(NerdWallet) – Mortgage rates are likely to rise in July, extending a seven-month streak.
The same factors may push them even higher in July and over the next few months. Rates will stop climbing someday — but probably not this summer or fall.
Inflation is behind rising rates
Higher interest rates tend to accompany high inflation, and prices have been rising at above an 8% annual rate for three months in a row. The Consumer Price Index stood at 8.6% in May (the most recent data available).
The price of money goes up at times of high inflation, just as the prices of bacon and eggs do. The higher price of money shows up in the form of higher interest rates. To earn a profit, lenders raise rates on all types of loans, including mortgages.

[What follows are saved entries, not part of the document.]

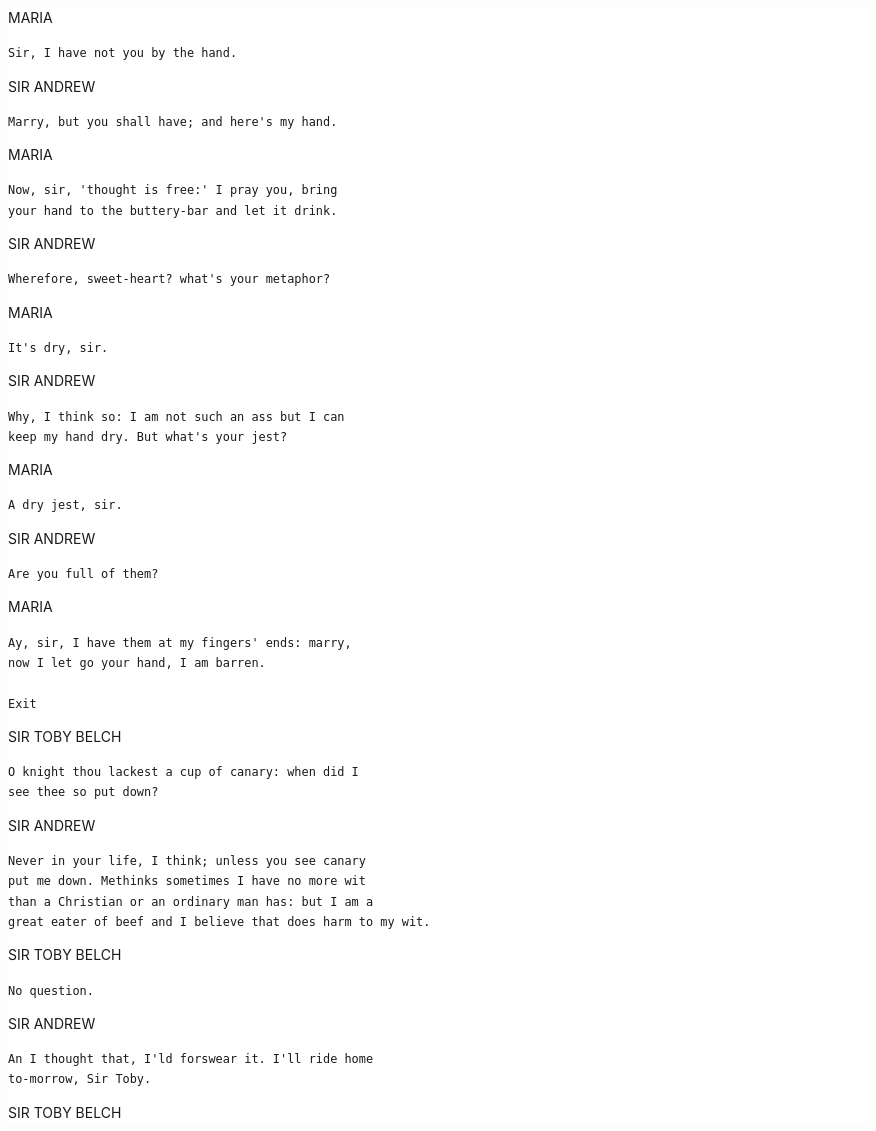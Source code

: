 MARIA

    Sir, I have not you by the hand.

SIR ANDREW

    Marry, but you shall have; and here's my hand.

MARIA

    Now, sir, 'thought is free:' I pray you, bring
    your hand to the buttery-bar and let it drink.

SIR ANDREW

    Wherefore, sweet-heart? what's your metaphor?

MARIA

    It's dry, sir.

SIR ANDREW

    Why, I think so: I am not such an ass but I can
    keep my hand dry. But what's your jest?

MARIA

    A dry jest, sir.

SIR ANDREW

    Are you full of them?

MARIA

    Ay, sir, I have them at my fingers' ends: marry,
    now I let go your hand, I am barren.

    Exit

SIR TOBY BELCH

    O knight thou lackest a cup of canary: when did I
    see thee so put down?

SIR ANDREW

    Never in your life, I think; unless you see canary
    put me down. Methinks sometimes I have no more wit
    than a Christian or an ordinary man has: but I am a
    great eater of beef and I believe that does harm to my wit.

SIR TOBY BELCH

    No question.

SIR ANDREW

    An I thought that, I'ld forswear it. I'll ride home
    to-morrow, Sir Toby.

SIR TOBY BELCH
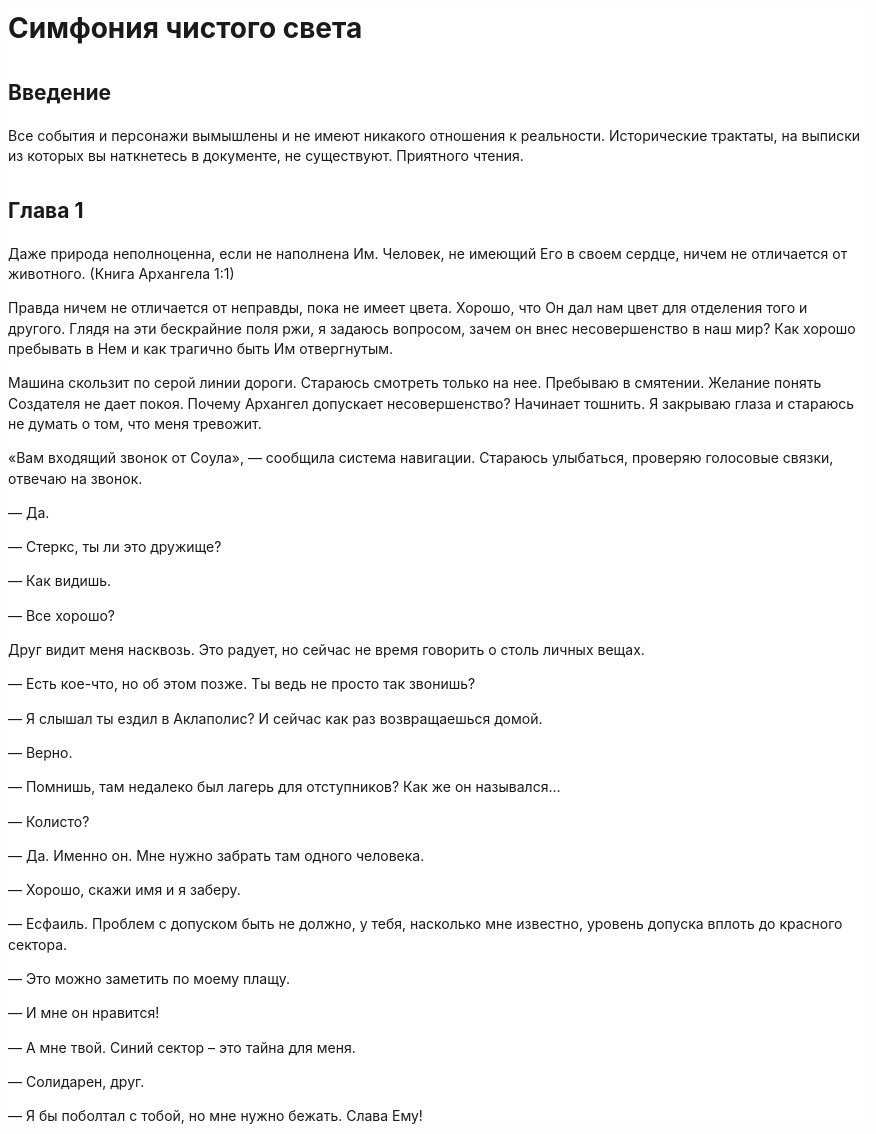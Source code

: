 # Симфония чистого света

## Введение

Все события и персонажи вымышлены и не имеют никакого отношения к реальности. Исторические трактаты, на выписки из которых вы наткнетесь в документе, не существуют. Приятного чтения. 

## Глава 1

Даже природа неполноценна, если не наполнена Им. Человек, не имеющий Его в своем сердце, ничем не отличается от животного. (Книга Архангела 1:1) 

Правда ничем не отличается от неправды, пока не имеет цвета. Хорошо, что Он дал нам цвет для отделения того и другого. Глядя на эти бескрайние поля ржи, я задаюсь вопросом, зачем он внес несовершенство в наш мир? Как хорошо пребывать в Нем и как трагично быть Им отвергнутым.  

Машина скользит по серой линии дороги. Стараюсь смотреть только на нее. Пребываю в смятении. Желание понять Создателя не дает покоя. Почему Архангел допускает несовершенство? Начинает тошнить. Я закрываю глаза и стараюсь не думать о том, что меня тревожит.  

«Вам входящий звонок от Соула», — сообщила система навигации. Стараюсь улыбаться, проверяю голосовые связки, отвечаю на звонок. 

— Да. 

— Стеркс, ты ли это дружище? 

— Как видишь.  

— Все хорошо? 

Друг видит меня насквозь. Это радует, но сейчас не время говорить о столь личных вещах. 

— Есть кое-что, но об этом позже. Ты ведь не просто так звонишь? 

— Я слышал ты ездил в Аклаполис? И сейчас как раз возвращаешься домой.  

— Верно.  

— Помнишь, там недалеко был лагерь для отступников? Как же он назывался… 

— Колисто? 

— Да. Именно он. Мне нужно забрать там одного человека. 

— Хорошо, скажи имя и я заберу.  

— Есфаиль. Проблем с допуском быть не должно, у тебя, насколько мне известно, уровень допуска вплоть до красного сектора. 

— Это можно заметить по моему плащу.  

— И мне он нравится! 

— А мне твой. Синий сектор – это тайна для меня. 

— Солидарен, друг. 

— Я бы поболтал с тобой, но мне нужно бежать. Слава Ему!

As long as inflation remains elevated, mortgage rates are likely to rise. Look for that to be the case in July.
The Fed’s role in higher rates
As lenders raise interest rates to stay profitable, the Federal Reserve pushes interest rates higher, too. But the Fed is a governmental body, so it hasn’t been increasing rates in search of corporate profits. Instead, it’s trying to pull the inflation rate lower.
When it costs more to borrow, consumers spend less money, easing inflationary pressures. That’s why the Fed is raising interest rates.
The Fed has raised the short-term federal funds rate 1.5 percentage points so far this year, and members of the rate-setting committee indicated that they expect to raise it at least 1.5 more percentage points by the end of 2022. In fact, they may go another 1.75 or 2 percentage points.
Although the Fed’s rate-raising campaign hasn’t yet pushed the inflation rate lower, the rate policy has yielded intended results in other ways. Household spending slowed way down in May, according to the Bureau of Economic Analysis. Spending was up 0.2% in May, compared to 0.6% in April.
And fewer people are buying homes. That’s an indirect goal of the Fed’s, because when the housing market cools, home prices won’t rise as fast.
An abrupt slowdown
Fewer people are buying homes because rising mortgage rates and prices make housing less affordable. Sales slowed down dramatically when mortgage rates headed steeply uphill.
As home sales slow, the number of homes on the market accumulates. In the week ending June 25, there were 25% more houses on the market compared to the same week a year earlier, according to Realtor.com data. Emphasizing this turn in the market, the number of price reductions on listed homes nearly doubled over the same period.
If the housing slowdown turns into a downright downturn, it’s possible that lenders could cut mortgage rates to win the business of fewer borrowers — to earn the same size slice from a shrunken pie. If the forecast for higher mortgage rates in July turns out wrong, this is the most likely reason: a collapse in home sales leading to a price competition among mortgage lenders.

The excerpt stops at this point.